Last year, the Rajasthan government led by chief minister Vasundhara Raje Scindia had found a way to mitigate the crisis by constituting a committee to address the issue. The justice Chopra committee recommended an economic package worth Rs 280 crore to address the question of the backwardness of the gurjars, but their leaders (representing organisations such as the Gurjar Arakshan Sangharsh Samiti, led by Kirori Singh Bainsla) have rejected the same and have reiterated their demand for the declaration of ST status for the community in Rajasthan. Currently Gurjars are categorised as other backward classes (OBCs) in the state. They justify their demand to be provided reservations as a ST owing to associations of sections of the community (“van gurjars”) with pastoral work and as semi-nomadic cattle herders. Another reason is the fact that gurjars in Jammu & Kashmir and Himachal Pradesh are already categorised under the ST category.

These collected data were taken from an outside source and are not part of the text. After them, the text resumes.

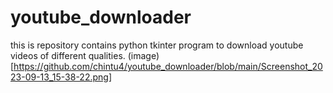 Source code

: # youtube_downloader
this is repository contains python tkinter program to download youtube videos of different qualities.
(image)[https://github.com/chintu4/youtube_downloader/blob/main/Screenshot_2023-09-13_15-38-22.png]
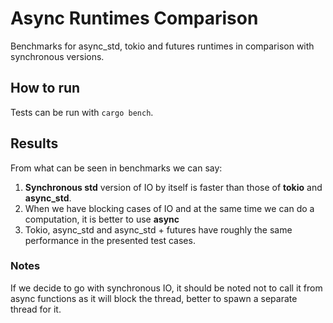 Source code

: # Async Runtimes Comparison

Benchmarks for async_std, tokio and futures runtimes in comparison with synchronous versions.

## How to run

Tests can be run with `cargo bench`.

## Results

From what can be seen in benchmarks we can say:

1. **Synchronous std** version of IO by itself is faster than those of **tokio** and **async_std**.
2. When we have blocking cases of IO and at the same time we can do a computation, it is better to use **async**
3. Tokio, async_std and async_std + futures have roughly the same performance in the presented test cases.

### Notes

If we decide to go with synchronous IO, it should be noted not to call it from async functions as it will block the thread, better to spawn a separate thread for it.
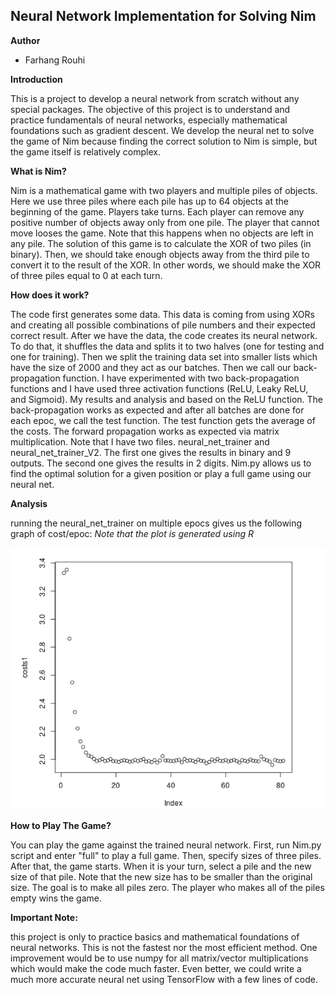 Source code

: ## Neural Network Implementation for Solving Nim ##

**Author**
* Farhang Rouhi

**Introduction**

This is a project to develop a neural network from scratch without any special packages. The objective of this project is to understand and practice fundamentals of neural networks, especially mathematical foundations such as gradient descent. We develop the neural net to solve the game of Nim because finding the correct solution to Nim is simple, but the game itself is relatively complex.

**What is Nim?**

Nim is a mathematical game with two players and multiple piles of objects. Here we use three piles where each pile has up to 64 objects at the beginning of the game. Players take turns. Each player can remove any positive number of objects away only from one pile. The player that cannot move looses the game. Note that this happens when no objects are left in any pile. The solution of this game is to calculate the XOR of two piles (in binary). Then, we should take enough objects away from the third pile to convert it to the result of the XOR. In other words, we should make the XOR of three piles equal to 0 at each turn.

**How does it work?**

The code first generates some data. This data is coming from using XORs and creating all possible combinations of pile numbers and their expected correct result. After we have the data, the code creates its neural network. To do that, it shuffles the data and splits it to two halves (one for testing and one for training). Then we split the training data set into smaller lists which have the size of 2000 and they act as our batches. Then we call our back-propagation function. I have experimented with two back-propagation functions and I have used three activation functions (ReLU, Leaky ReLU, and Sigmoid). My results and analysis and based on the ReLU function. The back-propagation works as expected and after all batches are done for each epoc, we call the test function. The test function gets the average of the costs. The forward propagation works as expected via matrix multiplication.
Note that I have two files. neural_net_trainer and neural_net_trainer_V2. The first one gives the results in binary and 9 outputs. The second one gives the results in 2 digits. Nim.py allows us to find the optimal solution for a given position or play a full game using our neural net.

**Analysis**

running the neural_net_trainer on multiple epocs gives us the following graph of cost/epoc:
_Note that the plot is generated using R_

![plot of cost/epoc](plot.png)

**How to Play The Game?**

You can play the game against the trained neural network. First, run Nim.py script and enter "full" to play a full game.
Then, specify sizes of three piles. After that, the game starts.
When it is your turn, select a pile and the new size of that pile. Note that the new size has to be smaller than the original size.
The goal is to make all piles zero. The player who makes all of the piles empty wins the game.

**Important Note:**

this project is only to practice basics and mathematical foundations of neural networks. This is not the fastest nor the most efficient method. One improvement would be to use numpy for all matrix/vector multiplications which would make the code much faster. Even better, we could write a much more accurate neural net using TensorFlow with a few lines of code.  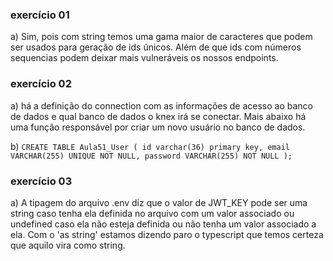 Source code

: ### exercício 01

a) Sim, pois com string temos uma gama maior de caracteres que podem ser usados
para geração de ids únicos. Além de que ids com números sequencias podem deixar
mais vulneráveis os nossos endpoints.

### exercício 02

a) há a definição do connection com as informações de acesso ao banco de dados
e qual banco de dados o knex irá se conectar. Mais abaixo há uma função responsável
por criar um novo usuário no banco de dados.

b) `CREATE TABLE Aula51_User ( id varchar(36) primary key, email VARCHAR(255) UNIQUE NOT NULL, password VARCHAR(255) NOT NULL );`

### exercício 03

a) A tipagem do arquivo .env diz que o valor de JWT_KEY pode ser uma string caso
tenha ela definida no arquivo com um valor associado ou undefined caso ela não
esteja definida ou não tenha um valor associado a ela. Com o 'as string' estamos
dizendo paro o typescript que temos certeza que aquilo vira como string.
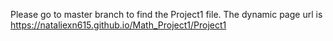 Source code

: Please go to master branch to find the Project1 file.
The dynamic page url is https://nataliexn615.github.io/Math_Project1/Project1
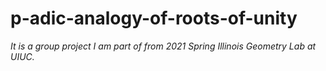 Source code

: # p-adic-analogy-of-roots-of-unity
*It is a group project I am part of from 2021 Spring Illinois Geometry Lab at UIUC.*
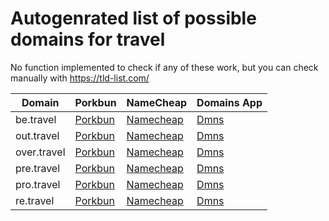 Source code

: # Autogenrated list of possible domains for travel

No function implemented to check if any of these work, but you can check manually with https://tld-list.com/

| Domain | Porkbun | NameCheap | Domains App |
|---|---|---|---|
| be.travel | [Porkbun](https://porkbun.com/checkout/search?prb=e814663da1&tlds=&idnLanguage=&search=search&q=be.travel) | [Namecheap](https://www.namecheap.com/domains/registration/results/?domain=be.travel) | [Dmns](https://dmns.app/domains?q=be.travel) |
| out.travel | [Porkbun](https://porkbun.com/checkout/search?prb=e814663da1&tlds=&idnLanguage=&search=search&q=out.travel) | [Namecheap](https://www.namecheap.com/domains/registration/results/?domain=out.travel) | [Dmns](https://dmns.app/domains?q=out.travel) |
| over.travel | [Porkbun](https://porkbun.com/checkout/search?prb=e814663da1&tlds=&idnLanguage=&search=search&q=over.travel) | [Namecheap](https://www.namecheap.com/domains/registration/results/?domain=over.travel) | [Dmns](https://dmns.app/domains?q=over.travel) |
| pre.travel | [Porkbun](https://porkbun.com/checkout/search?prb=e814663da1&tlds=&idnLanguage=&search=search&q=pre.travel) | [Namecheap](https://www.namecheap.com/domains/registration/results/?domain=pre.travel) | [Dmns](https://dmns.app/domains?q=pre.travel) |
| pro.travel | [Porkbun](https://porkbun.com/checkout/search?prb=e814663da1&tlds=&idnLanguage=&search=search&q=pro.travel) | [Namecheap](https://www.namecheap.com/domains/registration/results/?domain=pro.travel) | [Dmns](https://dmns.app/domains?q=pro.travel) |
| re.travel | [Porkbun](https://porkbun.com/checkout/search?prb=e814663da1&tlds=&idnLanguage=&search=search&q=re.travel) | [Namecheap](https://www.namecheap.com/domains/registration/results/?domain=re.travel) | [Dmns](https://dmns.app/domains?q=re.travel) |
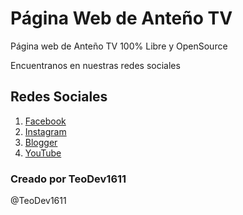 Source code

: # Página Web de Anteño TV

Página web de Anteño TV 100% Libre y OpenSource

Encuentranos en nuestras redes sociales

## Redes Sociales

1. [Facebook](https://www.facebook.com/AntenoTVmiradiferente)
2. [Instagram](https://www.instagram.com/antenotvcanaldigital)
3. [Blogger](https://canaldigitalmiradiferenteantenotv.blogspot.com)
4. [YouTube](https://www.youtube.com/channel/UCzigW_U4kwYEjrL-Kh_2Bcg)

### Creado por TeoDev1611
@TeoDev1611
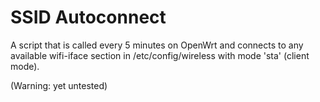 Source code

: # SSID Autoconnect

A script that is called every 5 minutes on OpenWrt and connects to any available wifi-iface section in /etc/config/wireless with mode 'sta' (client mode).

(Warning: yet untested)
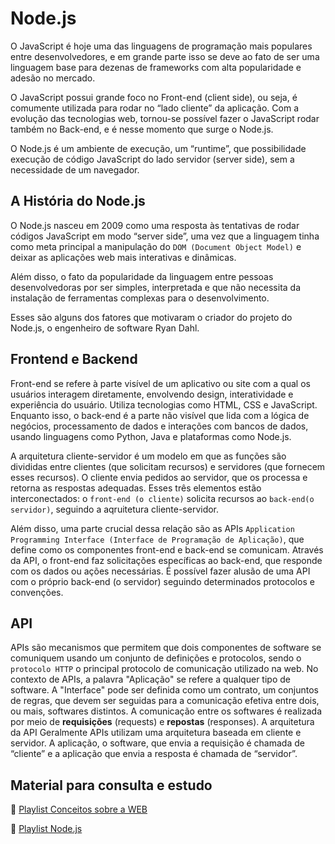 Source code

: # Node.js

O JavaScript é hoje uma das linguagens de programação mais populares entre desenvolvedores, e em grande parte isso se deve ao fato de ser uma linguagem base para dezenas de frameworks com alta popularidade e adesão no mercado.

O JavaScript possui grande foco no Front-end (client side), ou seja, é comumente utilizada para rodar no “lado cliente” da aplicação. Com a evolução das tecnologias web, tornou-se possível fazer o JavaScript rodar também no Back-end, e é nesse momento que surge o Node.js.

O Node.js é um ambiente de execução, um “runtime”, que possibilidade execução de código JavaScript do lado servidor (server side), sem a necessidade de um navegador.

## A História do Node.js

O Node.js nasceu em 2009 como uma resposta às tentativas de rodar códigos JavaScript em modo “server side”, uma vez que a linguagem tinha como meta principal a manipulação do ``DOM (Document Object Model)`` e deixar as aplicações web mais interativas e dinâmicas.

Além disso, o fato da popularidade da linguagem entre pessoas desenvolvedoras por ser simples, interpretada e que não necessita da instalação de ferramentas complexas para o desenvolvimento.

Esses são alguns dos fatores que motivaram  o criador do projeto do Node.js, o engenheiro de software Ryan Dahl.

## Frontend e Backend

Front-end se refere à parte visível de um aplicativo ou site com a qual os usuários interagem diretamente, envolvendo design, interatividade e experiência do usuário. Utiliza tecnologias como HTML, CSS e JavaScript. Enquanto isso, o back-end é a parte não visível que lida com a lógica de negócios, processamento de dados e interações com bancos de dados, usando linguagens como Python, Java e plataformas como Node.js.

A arquitetura cliente-servidor é um modelo em que as funções são divididas entre clientes (que solicitam recursos) e servidores (que fornecem esses recursos). O cliente envia pedidos ao servidor, que os processa e retorna as respostas adequadas. Esses três elementos estão interconectados: o ``front-end (o cliente)`` solicita recursos ao ``back-end(o servidor)``, seguindo a aqruitetura cliente-servidor.

Além disso, uma parte crucial dessa relação são as APIs ``Application Programming Interface (Interface de Programação de Aplicação)``, que define como os componentes front-end e back-end se comunicam. Através da API, o front-end faz solicitações específicas ao back-end, que responde com os dados ou ações necessárias. É possível fazer alusão de uma API com o próprio back-end (o servidor) seguindo determinados protocolos e convenções.

## API

APIs são mecanismos que permitem que dois componentes de software se comuniquem usando um conjunto de definições e protocolos, sendo o ``protocolo HTTP`` o principal protocolo de comunicação utilizado na web. No contexto de APIs, a palavra "Aplicação" se refere a qualquer tipo de software. A "Interface" pode ser definida como um contrato, um conjuntos de regras, que devem ser seguidas para a comunicação efetiva entre dois, ou mais, softwares distintos. A comunicação entre os softwares é realizada por meio de **requisições** (requests) e **repostas** (responses).
A arquitetura da API Geralmente APIs utilizam uma arquitetura baseada em cliente e servidor. A aplicação, o software, que envia a requisição é chamada de “cliente” e a aplicação que envia a resposta é chamada de “servidor”.

## Material para consulta e estudo

💙 [Playlist Conceitos sobre a WEB](https://www.youtube.com/playlist?list=PLPjSrtKJfMyfh-Pk-H-I_5nYAognbeGG7)

💚 [Playlist Node.js](https://www.youtube.com/playlist?list=PLPjSrtKJfMye2tETbbWSql4k_E4TFlQPT)
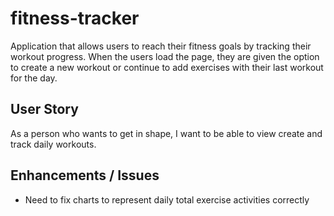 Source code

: # fitness-tracker
Application that allows users to reach their fitness goals by tracking their workout progress. When the users load the page, they are given the option to create a new workout or continue to add exercises with their last workout for the day.

## User Story

As a person who wants to get in shape, I want to be able to view create and track daily workouts.

## Enhancements / Issues

* Need to fix charts to represent daily total exercise activities correctly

However, the inclusion of gurjars in Rajasthan as scheduled tribes is problematic as the ST category as mentioned in the Constitution's fifth schedule is defined by certain specific and identifiable characteristics such as lifestyle, culture, inaccessibility and backwardness, and not just economic underdevelopment.

Another motivation for their demand has been the fact that the BJP led National Democratic Alliance government led by Atal Bihari Vajpayee had deemed the jat community in Rajasthan as OBCs. Inclusion of jats in the OBC category crowded out representation for the gurjars from the reservation pie. As mentioned, the BJP had also promised ST status for the gurjars before the Rajasthan assembly elections in 2003, but its subsequent lack of will to implement this electoral promise has fuelled militant protests by the community. The protests last year were muddied when the party diabolically provoked the meena community (who were provided ST status in 1954) to fight the gurjars. Given this background, the Rajasthan government’s conciliatory proposition to provide 4 to 6 percent reservations by classifying the gurjars as denotified tribes has predictably been rejected by the gurjar leadership.

The high death toll in police firing has only aggravated the problem, and has induced the gurjar leadership to adopt a maximalist position. Offers of talks by the chief minister have been rebuffed, but latest indications are that the gurjar leaders will come to the table. The offer of an economic package can be a starting point but the state government must take pro-active measures in addressing the problems of people traditionally relying on occupations such as pastoral work and dairy farming (many of whom belong to the gurjar community).

Obviously, use of the policy of reservations as a tool for alleviating economic backwardness as well as enhancing representation has proven to be difficult in states like Rajasthan. The garnering of support across various castes by political parties such as the BJP in Rajasthan and the Bahujan Samaj Party in Uttar Pradesh, who have promised reservations for the poor from the upper castes too, has created conditions for competitive caste politics fanning inter-caste clashes and demands for further reservation for other caste groups. It is incumbent upon political parties to reverse this dangerous trend by revisiting the basis on which reservations were formalised as a policy. Reservations cannot be on the basis of the criterion of economic backwardness alone. The policy has to be targeted towards gradually rendering the caste hierarchy redundant. At the same time, states need to formulate and work upon welfare measures for socio-economic development through policies that are for the betterment of sections across castes so that the incentives for specific groups to make claims for exceptional treatment through reservation do not exist. But where is the progressive democratic movement to bring this about? The BJP’s discordant and opportunistic politics is only deepening the social divide in Rajasthan.